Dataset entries
◇ ◇ ◇ ◇
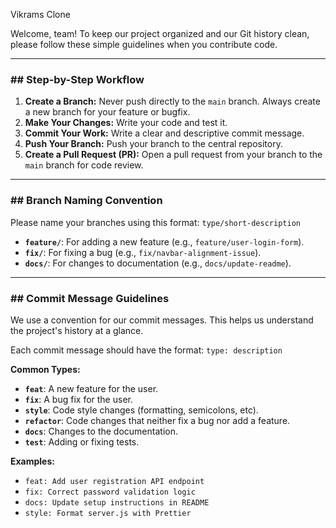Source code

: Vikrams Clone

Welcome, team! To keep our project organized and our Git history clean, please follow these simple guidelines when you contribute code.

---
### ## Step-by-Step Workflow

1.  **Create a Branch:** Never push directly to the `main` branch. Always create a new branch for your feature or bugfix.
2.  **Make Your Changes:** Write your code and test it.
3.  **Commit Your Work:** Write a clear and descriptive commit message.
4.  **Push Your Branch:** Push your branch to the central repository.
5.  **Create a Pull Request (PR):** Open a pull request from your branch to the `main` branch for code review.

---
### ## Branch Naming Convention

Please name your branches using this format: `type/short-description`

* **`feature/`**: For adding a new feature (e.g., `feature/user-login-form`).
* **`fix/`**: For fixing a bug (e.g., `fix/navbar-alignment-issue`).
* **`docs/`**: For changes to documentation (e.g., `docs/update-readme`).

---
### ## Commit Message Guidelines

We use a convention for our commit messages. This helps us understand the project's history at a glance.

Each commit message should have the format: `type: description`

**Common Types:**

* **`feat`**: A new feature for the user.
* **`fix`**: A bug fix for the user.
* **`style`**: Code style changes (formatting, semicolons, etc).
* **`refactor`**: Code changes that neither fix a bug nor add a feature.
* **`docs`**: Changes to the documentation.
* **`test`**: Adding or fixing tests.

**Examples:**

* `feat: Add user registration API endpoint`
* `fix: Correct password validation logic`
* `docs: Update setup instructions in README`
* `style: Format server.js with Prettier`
◇ ◇ ◇ ◇
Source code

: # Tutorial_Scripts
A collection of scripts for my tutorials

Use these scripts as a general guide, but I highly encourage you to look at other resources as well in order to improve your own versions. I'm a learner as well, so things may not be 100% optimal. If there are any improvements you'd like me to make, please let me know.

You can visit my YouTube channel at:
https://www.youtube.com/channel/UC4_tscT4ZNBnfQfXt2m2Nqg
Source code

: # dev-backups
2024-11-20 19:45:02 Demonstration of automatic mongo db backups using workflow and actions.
◇ ◇ ◇ ◇
Would you copy, unchanged, the stretch of the records above that begins at the line containing "feature for the user." and ends at the line containing "Format server.js with", and only that?

Output for this task:
* **`feat`**: A new feature for the user.
* **`fix`**: A bug fix for the user.
* **`style`**: Code style changes (formatting, semicolons, etc).
* **`refactor`**: Code changes that neither fix a bug nor add a feature.
* **`docs`**: Changes to the documentation.
* **`test`**: Adding or fixing tests.

**Examples:**

* `feat: Add user registration API endpoint`
* `fix: Correct password validation logic`
* `docs: Update setup instructions in README`
* `style: Format server.js with Prettier`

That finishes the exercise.